Per lei, dopo due gravidanze difficili, è arrivato il desiderio di un terzo figlio. Non ci è riuscita, ha avuto problemi di salute e ha dovuto rinunciare. “Fino a quando, pochi anni fa”, racconta la giornalista, “alcune amiche americane hanno iniziato a parlarmi di maternità surrogata. Ho chiesto informazioni in Italia e ho raccolto solo pareri molto negativi. Ma visto che sono cocciuta e faccio la giornalista, ho deciso di andare a vedere di persona.
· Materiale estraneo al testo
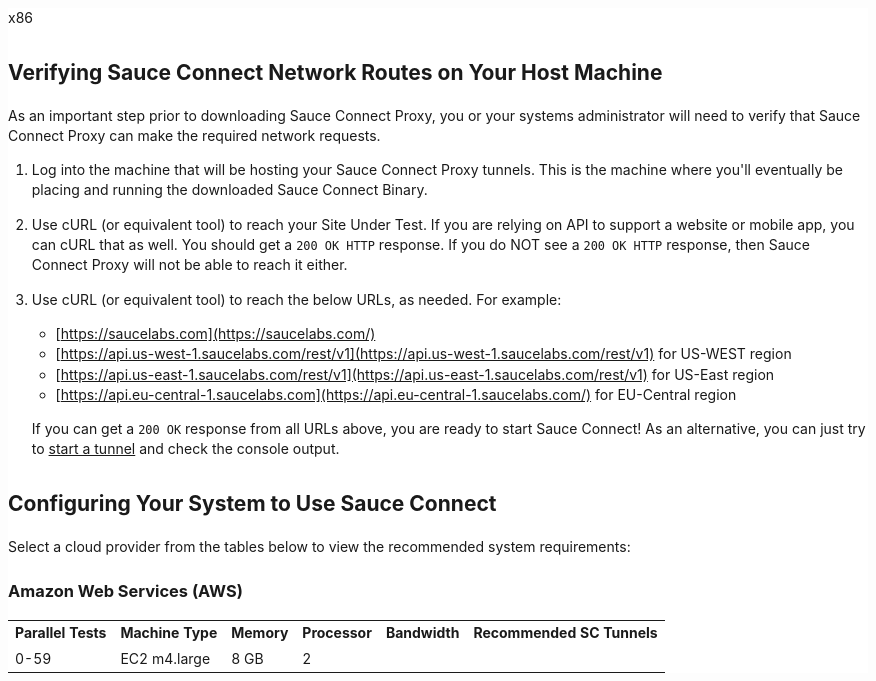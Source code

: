    </td>
   <td>x86
   </td>
   <td>
   </td>
  </tr>
</table>

## Verifying Sauce Connect Network Routes on Your Host Machine

As an important step prior to downloading Sauce Connect Proxy, you or your systems administrator will need to verify that Sauce Connect Proxy can make the required network requests.

1. Log into the machine that will be hosting your Sauce Connect Proxy tunnels. This is the machine where you'll eventually be placing and running the downloaded Sauce Connect Binary.

2. Use cURL (or equivalent tool) to reach your Site Under Test. If you are relying on API to support a website or mobile app, you can cURL that as well. You should get a `200 OK HTTP` response. If you do NOT see a `200 OK HTTP` response, then Sauce Connect Proxy will not be able to reach it either.

3. Use cURL (or equivalent tool) to reach the below URLs, as needed. For example:

   - [https://saucelabs.com](https://saucelabs.com/)
   - [https://api.us-west-1.saucelabs.com/rest/v1](https://api.us-west-1.saucelabs.com/rest/v1) for US-WEST region
   - [https://api.us-east-1.saucelabs.com/rest/v1](https://api.us-east-1.saucelabs.com/rest/v1) for US-East region
   - [https://api.eu-central-1.saucelabs.com](https://api.eu-central-1.saucelabs.com/) for EU-Central region

   If you can get a `200 OK` response from all URLs above, you are ready to start Sauce Connect!
   As an alternative, you can just try to [start a tunnel](/secure-connections/sauce-connect/setup-configuration/basic-setup/#validating-your-basic-setup)
   and check the console output.

## Configuring Your System to Use Sauce Connect

Select a cloud provider from the tables below to view the recommended system requirements:

### Amazon Web Services (AWS)

<table>
  <tr>
   <td><strong>Parallel Tests</strong>
   </td>
   <td><strong>Machine Type</strong>
   </td>
   <td><strong>Memory</strong>
   </td>
   <td>
<strong>Processor</strong>
   </td>
   <td><strong>Bandwidth</strong>
   </td>
   <td><strong>Recommended SC Tunnels</strong>
   </td>
  </tr>
  <tr>
   <td>0-59
   </td>
   <td>EC2 m4.large
   </td>
   <td>8 GB
   </td>
   <td>2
Ho preso una settimana di ferie e sono volata a Los Angeles”.
Secondo Paola Ferrari, le volontarie “sono donne normali, di ceto medio e mediamente colte, madri di famiglia, quasi tutte con due ¬figli, che mettono a disposizione di altre donne la loro facilità di procreare, ma solo quella: il materiale genetico non può essere il loro. Vivono la gravidanza con naturalezza, condividendola con la propria famiglia, che partecipa. Vengono pagate, ma il denaro non è l’unica motivazione: si sentono utili e hanno il piacere di fare un dono così importante. Lo scopo è nobile, non c’entra nulla con la prostituzione: quella sì che è sfruttamento, eppure chi va con le prostitute non finisce in galera. Comunque, l’incontro con la surrogata è il passaggio più delicato di tutto il percorso. E infatti lì per ora mi sono fermata. Ma non è detto che non decida di andare avanti, in un futuro prossimo”.